“Queridos hermanos y hermanas:
Este domingo se suele denominar de la Transfiguración, porque el Evangelio narra este misterio de la vida de Cristo. Él, tras anunciar a sus discípulos su pasión, «tomó consigo a Pedro, a Santiago y a su hermano Juan, y subió con ellos aparte a un monte alto. Se transfiguró delante de ellos, y su rostro resplandecía como el sol, y sus vestidos se volvieron blancos como la luz» (Mt 17, 1-2).
Según los sentidos, la luz del sol es la más intensa que se conoce en la naturaleza, pero, según el espíritu, los discípulos vieron, por un breve tiempo, un esplendor aún más intenso, el de la gloria divina de Jesús, que ilumina toda la historia de la salvación.
San Máximo el Confesor afirma que «los vestidos que se habían vuelto blancos llevaban el símbolo de las palabras de la Sagrada Escritura, que se volvían claras, transparentes y luminosas»
Dice el Evangelio que, junto a Jesús transfigurado, «aparecieron Moisés y Elías conversando con él» (Mt 17, 3); Moisés y Elías, figura de la Ley y de los Profetas. Fue entonces cuando Pedro, extasiado, exclamó: «Señor, ¡qué bueno es que estemos aquí! Si quieres, haré tres tiendas: una para ti, otra para Moisés y otra para Elías» (Mt 17, 4).
Pero san Agustín comenta diciendo que nosotros tenemos sólo una morada: Cristo; él «es la Palabra de Dios, Palabra de Dios en la Ley, Palabra de Dios en los Profetas». De hecho, el Padre mismo proclama: «Este es mi Hijo, el amado, en quien me complazco. Escuchadlo».

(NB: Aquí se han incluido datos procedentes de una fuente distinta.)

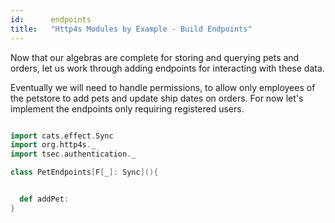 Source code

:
 ```yaml
---
id:      endpoints
title:   "Http4s Modules by Example - Build Endpoints"
---
```


Now that our algebras are complete for storing and querying pets and orders, let us work through adding endpoints for interacting with these data.

Eventually we will need to handle permissions, to allow only employees of the petstore to add pets and update ship dates on orders. For now let's implement the endpoints only requiring registered users.

```scala mdoc

import cats.effect.Sync
import org.http4s._
import tsec.authentication._

class PetEndpoints[F[_]: Sync](){


  def addPet: 
}

```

La Transfiguración no es un cambio de Jesús, sino que es la revelación de su divinidad, «la íntima compenetración de su ser con Dios, que se convierte en luz pura. En su ser uno con el Padre, Jesús mismo es Luz de Luz».
Pedro, Santiago y Juan, contemplando la divinidad del Señor, se preparan para afrontar el escándalo de la cruz, como se canta en un antiguo himno: «En el monte te transfiguraste y tus discípulos, en la medida de su capacidad, contemplaron tu gloria, para que, viéndote crucificado, comprendieran que tu pasión era voluntaria y anunciaran al mundo que tú eres verdaderamente el esplendor del Padre».
Queridos amigos, participemos también nosotros de esta visión y de este don sobrenatural, dando espacio a la oración y a la escucha de la Palabra de Dios. Además, especialmente en este tiempo de Cuaresma, os exhorto, como escribe Pablo VI, «a responder al precepto divino de la penitencia con algún acto voluntario, además de las renuncias impuestas por el peso de la vida diaria».
Invoquemos a la Virgen María, para que nos ayude a escuchar y seguir siempre al Señor Jesús, hasta la pasión y la cruz, para participar también en su gloria”.